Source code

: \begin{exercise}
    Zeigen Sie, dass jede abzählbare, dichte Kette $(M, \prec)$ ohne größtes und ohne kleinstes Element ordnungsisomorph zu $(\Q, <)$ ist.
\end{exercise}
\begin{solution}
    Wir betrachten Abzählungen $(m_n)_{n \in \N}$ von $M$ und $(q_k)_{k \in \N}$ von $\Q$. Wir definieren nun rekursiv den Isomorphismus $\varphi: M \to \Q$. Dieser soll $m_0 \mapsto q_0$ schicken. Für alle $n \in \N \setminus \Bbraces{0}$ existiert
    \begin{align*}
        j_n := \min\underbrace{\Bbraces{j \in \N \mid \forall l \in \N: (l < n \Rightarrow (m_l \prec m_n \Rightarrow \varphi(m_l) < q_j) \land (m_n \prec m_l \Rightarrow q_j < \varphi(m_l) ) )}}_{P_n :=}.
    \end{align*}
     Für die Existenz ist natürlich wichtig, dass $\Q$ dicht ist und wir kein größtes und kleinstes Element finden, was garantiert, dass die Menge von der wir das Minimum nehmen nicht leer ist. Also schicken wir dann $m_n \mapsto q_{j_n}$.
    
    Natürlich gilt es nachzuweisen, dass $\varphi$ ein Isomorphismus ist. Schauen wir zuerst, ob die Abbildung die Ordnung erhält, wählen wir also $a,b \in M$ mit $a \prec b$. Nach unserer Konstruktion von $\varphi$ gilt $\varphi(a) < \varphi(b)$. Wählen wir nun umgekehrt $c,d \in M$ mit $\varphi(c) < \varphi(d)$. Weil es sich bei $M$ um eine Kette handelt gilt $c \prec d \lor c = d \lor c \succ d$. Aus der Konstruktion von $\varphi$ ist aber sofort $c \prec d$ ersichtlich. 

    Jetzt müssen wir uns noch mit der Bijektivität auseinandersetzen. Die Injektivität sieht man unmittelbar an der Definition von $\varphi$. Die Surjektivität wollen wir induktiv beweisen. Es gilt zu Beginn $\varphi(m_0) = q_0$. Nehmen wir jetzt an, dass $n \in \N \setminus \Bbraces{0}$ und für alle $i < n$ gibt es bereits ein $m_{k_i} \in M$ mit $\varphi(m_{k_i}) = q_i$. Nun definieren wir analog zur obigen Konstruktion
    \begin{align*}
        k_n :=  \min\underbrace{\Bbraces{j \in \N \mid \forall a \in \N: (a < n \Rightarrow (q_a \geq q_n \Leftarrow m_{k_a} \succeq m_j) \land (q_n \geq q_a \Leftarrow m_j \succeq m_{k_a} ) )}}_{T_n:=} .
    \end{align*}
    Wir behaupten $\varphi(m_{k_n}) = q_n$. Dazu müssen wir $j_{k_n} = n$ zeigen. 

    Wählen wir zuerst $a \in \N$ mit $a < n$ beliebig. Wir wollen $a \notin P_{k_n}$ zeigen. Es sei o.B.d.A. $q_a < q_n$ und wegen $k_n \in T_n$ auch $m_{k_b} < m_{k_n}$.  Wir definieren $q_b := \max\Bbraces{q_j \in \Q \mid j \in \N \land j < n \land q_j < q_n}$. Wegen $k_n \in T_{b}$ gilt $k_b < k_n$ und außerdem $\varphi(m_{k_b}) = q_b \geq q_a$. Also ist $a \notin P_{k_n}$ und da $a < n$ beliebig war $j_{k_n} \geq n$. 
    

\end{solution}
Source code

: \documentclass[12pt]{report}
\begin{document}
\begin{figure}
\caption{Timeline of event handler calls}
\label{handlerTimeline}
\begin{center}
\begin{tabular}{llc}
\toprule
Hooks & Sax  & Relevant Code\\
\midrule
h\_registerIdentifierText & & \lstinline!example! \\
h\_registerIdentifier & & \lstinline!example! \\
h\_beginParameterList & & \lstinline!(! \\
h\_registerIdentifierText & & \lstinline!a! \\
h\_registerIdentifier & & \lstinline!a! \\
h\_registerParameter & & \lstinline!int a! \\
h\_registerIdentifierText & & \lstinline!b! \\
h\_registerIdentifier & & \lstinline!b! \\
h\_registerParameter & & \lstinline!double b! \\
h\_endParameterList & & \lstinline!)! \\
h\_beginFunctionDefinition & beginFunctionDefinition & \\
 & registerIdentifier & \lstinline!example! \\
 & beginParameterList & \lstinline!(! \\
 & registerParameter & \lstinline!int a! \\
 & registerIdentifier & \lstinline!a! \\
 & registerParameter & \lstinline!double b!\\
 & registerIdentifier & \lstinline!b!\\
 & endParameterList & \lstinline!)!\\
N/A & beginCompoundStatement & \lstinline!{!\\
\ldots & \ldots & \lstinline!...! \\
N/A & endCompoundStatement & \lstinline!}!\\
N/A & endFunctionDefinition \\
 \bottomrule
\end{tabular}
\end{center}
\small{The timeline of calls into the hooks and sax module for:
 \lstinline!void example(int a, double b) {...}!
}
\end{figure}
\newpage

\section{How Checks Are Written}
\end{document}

● ● ● ●

◆ **ACTION ITEM**: Set out the records again, exactly as they appear above.

◆ **EXERCISE RESULT**:
Source code

: \begin{exercise}
    Zeigen Sie, dass jede abzählbare, dichte Kette $(M, \prec)$ ohne größtes und ohne kleinstes Element ordnungsisomorph zu $(\Q, <)$ ist.
\end{exercise}
\begin{solution}
    Wir betrachten Abzählungen $(m_n)_{n \in \N}$ von $M$ und $(q_k)_{k \in \N}$ von $\Q$. Wir definieren nun rekursiv den Isomorphismus $\varphi: M \to \Q$. Dieser soll $m_0 \mapsto q_0$ schicken. Für alle $n \in \N \setminus \Bbraces{0}$ existiert
    \begin{align*}
        j_n := \min\underbrace{\Bbraces{j \in \N \mid \forall l \in \N: (l < n \Rightarrow (m_l \prec m_n \Rightarrow \varphi(m_l) < q_j) \land (m_n \prec m_l \Rightarrow q_j < \varphi(m_l) ) )}}_{P_n :=}.
    \end{align*}
     Für die Existenz ist natürlich wichtig, dass $\Q$ dicht ist und wir kein größtes und kleinstes Element finden, was garantiert, dass die Menge von der wir das Minimum nehmen nicht leer ist. Also schicken wir dann $m_n \mapsto q_{j_n}$.
    
    Natürlich gilt es nachzuweisen, dass $\varphi$ ein Isomorphismus ist. Schauen wir zuerst, ob die Abbildung die Ordnung erhält, wählen wir also $a,b \in M$ mit $a \prec b$. Nach unserer Konstruktion von $\varphi$ gilt $\varphi(a) < \varphi(b)$. Wählen wir nun umgekehrt $c,d \in M$ mit $\varphi(c) < \varphi(d)$. Weil es sich bei $M$ um eine Kette handelt gilt $c \prec d \lor c = d \lor c \succ d$. Aus der Konstruktion von $\varphi$ ist aber sofort $c \prec d$ ersichtlich. 

    Jetzt müssen wir uns noch mit der Bijektivität auseinandersetzen. Die Injektivität sieht man unmittelbar an der Definition von $\varphi$. Die Surjektivität wollen wir induktiv beweisen. Es gilt zu Beginn $\varphi(m_0) = q_0$. Nehmen wir jetzt an, dass $n \in \N \setminus \Bbraces{0}$ und für alle $i < n$ gibt es bereits ein $m_{k_i} \in M$ mit $\varphi(m_{k_i}) = q_i$. Nun definieren wir analog zur obigen Konstruktion
    \begin{align*}
        k_n :=  \min\underbrace{\Bbraces{j \in \N \mid \forall a \in \N: (a < n \Rightarrow (q_a \geq q_n \Leftarrow m_{k_a} \succeq m_j) \land (q_n \geq q_a \Leftarrow m_j \succeq m_{k_a} ) )}}_{T_n:=} .
    \end{align*}
    Wir behaupten $\varphi(m_{k_n}) = q_n$. Dazu müssen wir $j_{k_n} = n$ zeigen. 

    Wählen wir zuerst $a \in \N$ mit $a < n$ beliebig. Wir wollen $a \notin P_{k_n}$ zeigen. Es sei o.B.d.A. $q_a < q_n$ und wegen $k_n \in T_n$ auch $m_{k_b} < m_{k_n}$.  Wir definieren $q_b := \max\Bbraces{q_j \in \Q \mid j \in \N \land j < n \land q_j < q_n}$. Wegen $k_n \in T_{b}$ gilt $k_b < k_n$ und außerdem $\varphi(m_{k_b}) = q_b \geq q_a$. Also ist $a \notin P_{k_n}$ und da $a < n$ beliebig war $j_{k_n} \geq n$. 
    

\end{solution}
Source code

: \documentclass[12pt]{report}
\begin{document}
\begin{figure}
\caption{Timeline of event handler calls}
\label{handlerTimeline}
\begin{center}
\begin{tabular}{llc}
\toprule
Hooks & Sax  & Relevant Code\\
\midrule
h\_registerIdentifierText & & \lstinline!example! \\
h\_registerIdentifier & & \lstinline!example! \\
h\_beginParameterList & & \lstinline!(! \\
h\_registerIdentifierText & & \lstinline!a! \\
h\_registerIdentifier & & \lstinline!a! \\
h\_registerParameter & & \lstinline!int a! \\
h\_registerIdentifierText & & \lstinline!b! \\
h\_registerIdentifier & & \lstinline!b! \\
h\_registerParameter & & \lstinline!double b! \\
h\_endParameterList & & \lstinline!)! \\
h\_beginFunctionDefinition & beginFunctionDefinition & \\
 & registerIdentifier & \lstinline!example! \\
 & beginParameterList & \lstinline!(! \\
 & registerParameter & \lstinline!int a! \\
 & registerIdentifier & \lstinline!a! \\
 & registerParameter & \lstinline!double b!\\
 & registerIdentifier & \lstinline!b!\\
 & endParameterList & \lstinline!)!\\
N/A & beginCompoundStatement & \lstinline!{!\\
\ldots & \ldots & \lstinline!...! \\
N/A & endCompoundStatement & \lstinline!}!\\
N/A & endFunctionDefinition \\
 \bottomrule
\end{tabular}
\end{center}
\small{The timeline of calls into the hooks and sax module for:
 \lstinline!void example(int a, double b) {...}!
}
\end{figure}
\newpage

\section{How Checks Are Written}
\end{document}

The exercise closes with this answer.